I picked a great time to be away from Missouri. Right before the primary.
…no matter where you go, there you are. One can’t get away from the reach of political campaigns anywhere at this time of year and in this cycle.
The remnants of Hurricane Dolly near Roswell, New Mexico.
I did see a few Pearce 4 x 8 signs (republican currently losing the U.S. Senate race in New Mexico) facing the Interstate, but I wasn’t quick enough with the camera driving at highway speeds.
The permanent Border Patrol station on Interstate 10 west of Las Cruces, New Mexico. I was waved through. Evidently I don’t look too suspicious.
The sky finally started to clear just east of Texas Canyon on Interstate 10 in Arizona.
The Arizona primary is in early September. There are campaign signs everywhere in Tucson. These Arizona republicans don’t hide their party affiliation.

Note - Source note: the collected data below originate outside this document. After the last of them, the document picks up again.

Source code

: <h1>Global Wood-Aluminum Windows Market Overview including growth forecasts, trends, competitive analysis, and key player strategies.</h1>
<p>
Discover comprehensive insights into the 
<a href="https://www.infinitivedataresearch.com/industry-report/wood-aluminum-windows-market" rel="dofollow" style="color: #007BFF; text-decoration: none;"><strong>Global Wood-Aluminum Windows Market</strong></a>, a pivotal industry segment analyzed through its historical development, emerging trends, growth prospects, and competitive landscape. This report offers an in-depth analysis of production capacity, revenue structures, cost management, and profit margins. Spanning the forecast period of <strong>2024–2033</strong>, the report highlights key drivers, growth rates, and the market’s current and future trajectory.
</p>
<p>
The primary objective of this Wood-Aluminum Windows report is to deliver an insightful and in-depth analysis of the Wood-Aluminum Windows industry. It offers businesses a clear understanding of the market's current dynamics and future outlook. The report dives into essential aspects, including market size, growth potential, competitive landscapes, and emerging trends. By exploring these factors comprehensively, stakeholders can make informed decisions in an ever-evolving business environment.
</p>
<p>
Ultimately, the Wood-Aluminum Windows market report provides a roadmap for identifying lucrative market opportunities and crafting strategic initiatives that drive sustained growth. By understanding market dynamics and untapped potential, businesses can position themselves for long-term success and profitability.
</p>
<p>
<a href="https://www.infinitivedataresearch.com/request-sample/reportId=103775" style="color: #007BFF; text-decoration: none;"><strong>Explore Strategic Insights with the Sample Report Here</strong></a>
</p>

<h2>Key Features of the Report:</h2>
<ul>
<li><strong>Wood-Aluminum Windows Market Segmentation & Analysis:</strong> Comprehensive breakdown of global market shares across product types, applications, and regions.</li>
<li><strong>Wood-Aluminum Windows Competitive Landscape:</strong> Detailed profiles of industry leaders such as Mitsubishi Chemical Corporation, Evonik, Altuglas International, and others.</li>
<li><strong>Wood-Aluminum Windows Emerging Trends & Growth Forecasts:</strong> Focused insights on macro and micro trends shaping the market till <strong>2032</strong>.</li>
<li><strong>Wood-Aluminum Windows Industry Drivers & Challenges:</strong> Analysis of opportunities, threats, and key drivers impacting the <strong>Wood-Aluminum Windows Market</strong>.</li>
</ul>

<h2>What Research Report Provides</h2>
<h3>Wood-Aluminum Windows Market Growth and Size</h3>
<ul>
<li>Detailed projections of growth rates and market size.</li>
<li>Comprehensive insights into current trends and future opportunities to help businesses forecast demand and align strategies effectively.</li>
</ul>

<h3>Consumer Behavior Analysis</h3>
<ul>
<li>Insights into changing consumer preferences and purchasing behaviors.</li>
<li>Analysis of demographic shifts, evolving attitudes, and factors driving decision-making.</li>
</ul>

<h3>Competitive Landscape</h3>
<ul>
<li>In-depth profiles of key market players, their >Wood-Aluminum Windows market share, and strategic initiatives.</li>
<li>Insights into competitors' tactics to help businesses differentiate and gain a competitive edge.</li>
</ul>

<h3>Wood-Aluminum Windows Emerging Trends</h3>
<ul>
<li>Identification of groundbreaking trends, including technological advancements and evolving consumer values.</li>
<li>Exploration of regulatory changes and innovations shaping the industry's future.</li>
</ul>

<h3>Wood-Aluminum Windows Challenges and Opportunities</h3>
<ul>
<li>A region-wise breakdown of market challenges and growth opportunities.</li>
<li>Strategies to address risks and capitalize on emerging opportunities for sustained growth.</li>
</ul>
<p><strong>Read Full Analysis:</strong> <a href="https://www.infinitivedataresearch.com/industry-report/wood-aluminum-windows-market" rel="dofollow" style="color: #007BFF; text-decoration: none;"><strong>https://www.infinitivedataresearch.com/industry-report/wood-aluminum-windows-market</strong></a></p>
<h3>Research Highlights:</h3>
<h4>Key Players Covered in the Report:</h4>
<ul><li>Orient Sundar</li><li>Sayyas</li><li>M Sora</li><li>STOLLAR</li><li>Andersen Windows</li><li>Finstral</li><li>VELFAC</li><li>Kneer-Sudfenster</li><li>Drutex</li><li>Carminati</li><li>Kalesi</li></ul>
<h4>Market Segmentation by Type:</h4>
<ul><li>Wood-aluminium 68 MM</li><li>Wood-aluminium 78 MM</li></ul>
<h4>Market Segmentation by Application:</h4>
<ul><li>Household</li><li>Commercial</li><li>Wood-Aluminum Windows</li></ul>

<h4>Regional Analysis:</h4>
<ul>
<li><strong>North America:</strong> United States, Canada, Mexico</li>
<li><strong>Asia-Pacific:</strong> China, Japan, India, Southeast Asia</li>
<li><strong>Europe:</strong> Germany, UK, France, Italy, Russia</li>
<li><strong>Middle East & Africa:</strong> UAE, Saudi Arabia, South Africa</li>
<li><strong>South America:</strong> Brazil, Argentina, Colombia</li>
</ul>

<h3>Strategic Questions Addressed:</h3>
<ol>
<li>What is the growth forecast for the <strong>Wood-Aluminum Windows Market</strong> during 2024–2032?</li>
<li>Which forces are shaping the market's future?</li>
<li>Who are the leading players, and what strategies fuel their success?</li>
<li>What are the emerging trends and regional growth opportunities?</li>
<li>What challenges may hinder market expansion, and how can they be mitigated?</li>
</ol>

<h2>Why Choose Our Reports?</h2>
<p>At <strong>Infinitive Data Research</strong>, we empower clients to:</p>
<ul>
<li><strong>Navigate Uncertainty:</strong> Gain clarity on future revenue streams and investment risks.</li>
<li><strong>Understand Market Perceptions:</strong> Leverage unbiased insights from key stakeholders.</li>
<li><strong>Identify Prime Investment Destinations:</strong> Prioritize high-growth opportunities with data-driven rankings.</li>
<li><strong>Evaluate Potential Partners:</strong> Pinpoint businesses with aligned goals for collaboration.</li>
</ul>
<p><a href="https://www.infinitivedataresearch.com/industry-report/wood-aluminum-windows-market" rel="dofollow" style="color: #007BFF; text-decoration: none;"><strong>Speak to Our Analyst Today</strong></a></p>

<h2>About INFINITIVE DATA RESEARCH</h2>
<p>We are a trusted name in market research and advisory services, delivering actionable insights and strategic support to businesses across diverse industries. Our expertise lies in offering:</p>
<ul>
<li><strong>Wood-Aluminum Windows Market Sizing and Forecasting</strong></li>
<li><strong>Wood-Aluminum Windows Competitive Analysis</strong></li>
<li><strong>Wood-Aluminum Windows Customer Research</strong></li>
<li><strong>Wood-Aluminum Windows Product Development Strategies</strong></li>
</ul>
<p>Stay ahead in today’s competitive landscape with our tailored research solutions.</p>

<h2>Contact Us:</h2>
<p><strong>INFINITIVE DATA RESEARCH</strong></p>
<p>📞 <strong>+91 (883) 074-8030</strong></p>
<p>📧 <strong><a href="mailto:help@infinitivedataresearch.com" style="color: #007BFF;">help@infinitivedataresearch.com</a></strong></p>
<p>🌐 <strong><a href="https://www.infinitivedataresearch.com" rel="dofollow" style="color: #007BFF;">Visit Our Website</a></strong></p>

Note the big “F-values” on the sign on the left: “faith, family, freedom”. This for a state legislative race. What ever happened to “jobs, education, and health care”?
The corner opposite the political signs had a “park and ride” bus stop. Tucson has no internal freeway system (Interstate 10 skirts the southern and western parts of the city). The city is also trying to be “bike friendly”. Those progressive values are a reminder that Morris King Udall, the great Arizona Democrat, represented Tucson in Congress for many years.
All politics may be local, but there certainly are similarities everywhere. You know, like the republican play book.